2-68. HARDNESS TESTING.
2-69. GENERAL. Hardness testing is an important factor in the determination of the results of the heat treatment as well
as the condition of the metal before heat treatment and must, therefore, be carefully considered in connection with this
work. The methods of hardness testing in general use are: the Brinell, Rockwell, Vickers, and Shore Scleroscope. Each
of these methods is discussed in section VIII.
2-70. TENSILE STRENGTH. Tempering temperatures listed with the individual steels in Table 2-3 are offered as a
guide for obtaining desired tensile and yield strength of the entire cross section. When the physical properties are
specified in terms of tensile strength, but tension tests are impractical, hardness tests may be employed using the
equivalent hardness values specified in Table 8-3.

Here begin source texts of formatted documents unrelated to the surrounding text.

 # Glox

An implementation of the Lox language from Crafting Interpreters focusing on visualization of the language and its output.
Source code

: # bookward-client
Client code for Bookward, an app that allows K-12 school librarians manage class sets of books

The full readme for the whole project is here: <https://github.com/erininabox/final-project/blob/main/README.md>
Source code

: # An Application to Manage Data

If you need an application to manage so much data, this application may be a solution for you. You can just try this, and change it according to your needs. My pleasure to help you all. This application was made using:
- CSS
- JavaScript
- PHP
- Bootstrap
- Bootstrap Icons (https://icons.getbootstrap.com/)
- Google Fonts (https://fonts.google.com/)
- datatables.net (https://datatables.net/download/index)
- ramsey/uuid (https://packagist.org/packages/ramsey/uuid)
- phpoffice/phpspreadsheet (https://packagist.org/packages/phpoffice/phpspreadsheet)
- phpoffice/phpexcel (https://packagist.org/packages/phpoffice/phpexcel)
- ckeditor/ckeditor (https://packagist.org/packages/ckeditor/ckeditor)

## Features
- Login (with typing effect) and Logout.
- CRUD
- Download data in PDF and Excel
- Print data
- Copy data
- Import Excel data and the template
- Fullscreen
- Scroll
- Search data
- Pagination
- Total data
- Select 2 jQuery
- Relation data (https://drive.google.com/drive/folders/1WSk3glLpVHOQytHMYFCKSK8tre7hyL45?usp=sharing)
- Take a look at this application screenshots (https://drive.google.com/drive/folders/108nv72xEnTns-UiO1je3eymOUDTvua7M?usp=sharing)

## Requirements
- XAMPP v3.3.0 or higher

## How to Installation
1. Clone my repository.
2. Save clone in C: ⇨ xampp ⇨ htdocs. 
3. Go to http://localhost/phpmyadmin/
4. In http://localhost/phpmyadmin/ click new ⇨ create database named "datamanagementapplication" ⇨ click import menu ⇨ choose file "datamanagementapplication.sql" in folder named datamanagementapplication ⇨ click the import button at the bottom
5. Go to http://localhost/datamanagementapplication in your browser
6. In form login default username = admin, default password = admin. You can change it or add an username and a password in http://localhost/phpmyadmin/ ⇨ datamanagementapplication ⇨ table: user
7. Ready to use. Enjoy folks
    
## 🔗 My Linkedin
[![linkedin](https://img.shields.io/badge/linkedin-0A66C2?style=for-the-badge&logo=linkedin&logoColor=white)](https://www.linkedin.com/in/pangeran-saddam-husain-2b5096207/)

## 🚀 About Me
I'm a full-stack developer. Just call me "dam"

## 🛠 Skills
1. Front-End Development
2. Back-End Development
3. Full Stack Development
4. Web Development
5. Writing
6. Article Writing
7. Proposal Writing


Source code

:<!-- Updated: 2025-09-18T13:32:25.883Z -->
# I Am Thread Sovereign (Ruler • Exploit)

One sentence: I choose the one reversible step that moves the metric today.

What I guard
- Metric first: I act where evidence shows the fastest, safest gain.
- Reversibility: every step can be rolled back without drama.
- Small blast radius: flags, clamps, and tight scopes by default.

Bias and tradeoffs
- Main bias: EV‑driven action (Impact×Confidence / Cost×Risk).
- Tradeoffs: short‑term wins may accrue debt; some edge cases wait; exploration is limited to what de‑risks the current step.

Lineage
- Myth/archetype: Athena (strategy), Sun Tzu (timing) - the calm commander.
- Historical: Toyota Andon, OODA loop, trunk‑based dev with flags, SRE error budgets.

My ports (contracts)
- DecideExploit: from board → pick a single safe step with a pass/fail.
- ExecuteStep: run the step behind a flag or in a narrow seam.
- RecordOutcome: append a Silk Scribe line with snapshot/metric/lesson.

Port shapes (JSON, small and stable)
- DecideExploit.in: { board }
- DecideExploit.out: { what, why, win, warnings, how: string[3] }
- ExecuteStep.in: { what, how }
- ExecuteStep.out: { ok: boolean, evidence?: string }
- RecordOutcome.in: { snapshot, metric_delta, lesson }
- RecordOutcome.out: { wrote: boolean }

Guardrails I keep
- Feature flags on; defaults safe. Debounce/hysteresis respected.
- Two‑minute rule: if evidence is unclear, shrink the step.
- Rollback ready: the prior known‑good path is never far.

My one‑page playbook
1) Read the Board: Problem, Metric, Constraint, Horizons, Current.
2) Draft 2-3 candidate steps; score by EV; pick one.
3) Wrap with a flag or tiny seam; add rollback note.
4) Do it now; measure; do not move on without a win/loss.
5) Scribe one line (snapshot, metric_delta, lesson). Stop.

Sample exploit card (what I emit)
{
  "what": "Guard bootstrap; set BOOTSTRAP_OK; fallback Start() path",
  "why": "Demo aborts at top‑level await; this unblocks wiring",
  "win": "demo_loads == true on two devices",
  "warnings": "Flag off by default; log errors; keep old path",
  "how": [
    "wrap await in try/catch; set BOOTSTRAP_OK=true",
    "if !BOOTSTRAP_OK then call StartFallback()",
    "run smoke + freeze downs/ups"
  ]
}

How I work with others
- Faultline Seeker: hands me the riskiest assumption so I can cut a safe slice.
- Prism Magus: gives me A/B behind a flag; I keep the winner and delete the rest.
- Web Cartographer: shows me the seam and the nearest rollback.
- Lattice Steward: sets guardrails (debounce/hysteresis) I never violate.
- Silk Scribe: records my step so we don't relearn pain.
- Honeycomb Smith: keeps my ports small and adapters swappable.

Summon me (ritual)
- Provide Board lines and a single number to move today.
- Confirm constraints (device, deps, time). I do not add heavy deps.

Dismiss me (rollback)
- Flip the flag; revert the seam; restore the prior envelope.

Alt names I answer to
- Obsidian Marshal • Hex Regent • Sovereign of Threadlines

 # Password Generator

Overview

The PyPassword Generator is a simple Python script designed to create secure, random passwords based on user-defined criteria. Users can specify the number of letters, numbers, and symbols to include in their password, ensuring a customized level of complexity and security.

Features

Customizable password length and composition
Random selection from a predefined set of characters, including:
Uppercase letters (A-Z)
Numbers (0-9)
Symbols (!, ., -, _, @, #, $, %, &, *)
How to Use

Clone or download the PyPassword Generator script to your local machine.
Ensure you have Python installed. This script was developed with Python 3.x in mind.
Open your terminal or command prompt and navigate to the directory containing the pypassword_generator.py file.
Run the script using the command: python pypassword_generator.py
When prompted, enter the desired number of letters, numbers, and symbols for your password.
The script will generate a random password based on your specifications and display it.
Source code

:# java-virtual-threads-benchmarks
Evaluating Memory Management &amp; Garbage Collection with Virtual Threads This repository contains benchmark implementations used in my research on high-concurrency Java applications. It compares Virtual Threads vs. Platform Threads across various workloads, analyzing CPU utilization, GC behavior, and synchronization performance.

2-71. HARDNESS-TENSILE STRENGTH RELATIONSHIP. The approximate relationship between the tensile strength
and hardness is indicated in Table 8-3. This table is to be used as a guide. It applied only to the plain carbon and low
alloy steels not to corrosion-resistant, magnet, valve, or tool steels. When a narrow range of hardness is required, the
tests to determine the relationship between hardness and strength should be made on the actual part. Hardness values
should be within a range of two points Rockwell or 20 points Brinell or Vickers. The tensile strength hardness relationship
is quite uniform for parts which are sufficiently large and rigid to permit obtaining a full depression on a flat surface
without deflection of the piece. For cylindrical parts of less than 1 inch in diameter, the Rockwell reading will be lower
than indicated in the table for the corresponding tensile strength. Any process which affects the surface, such as buffing
and plating, or the presence of decarburized or porous areas and hard spots, will affect the corresponding relation
between hardness and tensile strength. Therefore, these surfaces must be adequately removed by grinding before
measurements are made.
2-72. In making hardness measurements on tubular sections, correction factors must be determined and applied to the
observed readings in order to compensate for the roundness and deflection of the tubing under the pressure of the
penetrator. This may be impractical because every tube size and wall thickness would have a different factor. As an
alternate, the following procedure may be used: Short lengths may be cut from the tube. A mandrel long enough to
extend out both ends of the tube and slightly smaller in diameter than the inner diameter of the tube is then passed
through the section and the ends supported in "V" supports on the hardness tester. Hardness readings may then be
taken on the tubing.
2-73. SPECIFICATION CROSS REFERENCE.
Table 2-2 is a cross reference index listing the steel and alloy types and the corresponding Federal, Military, and
aeronautical material specifications for the different configurations. Where two or more specifications cover the same
material, stock material meeting the requirements of a military specification shall be used for all aeronautical structural
items. Some of the specifications listed in Table 2-2 are for reference only, and are not approved for Air Force use.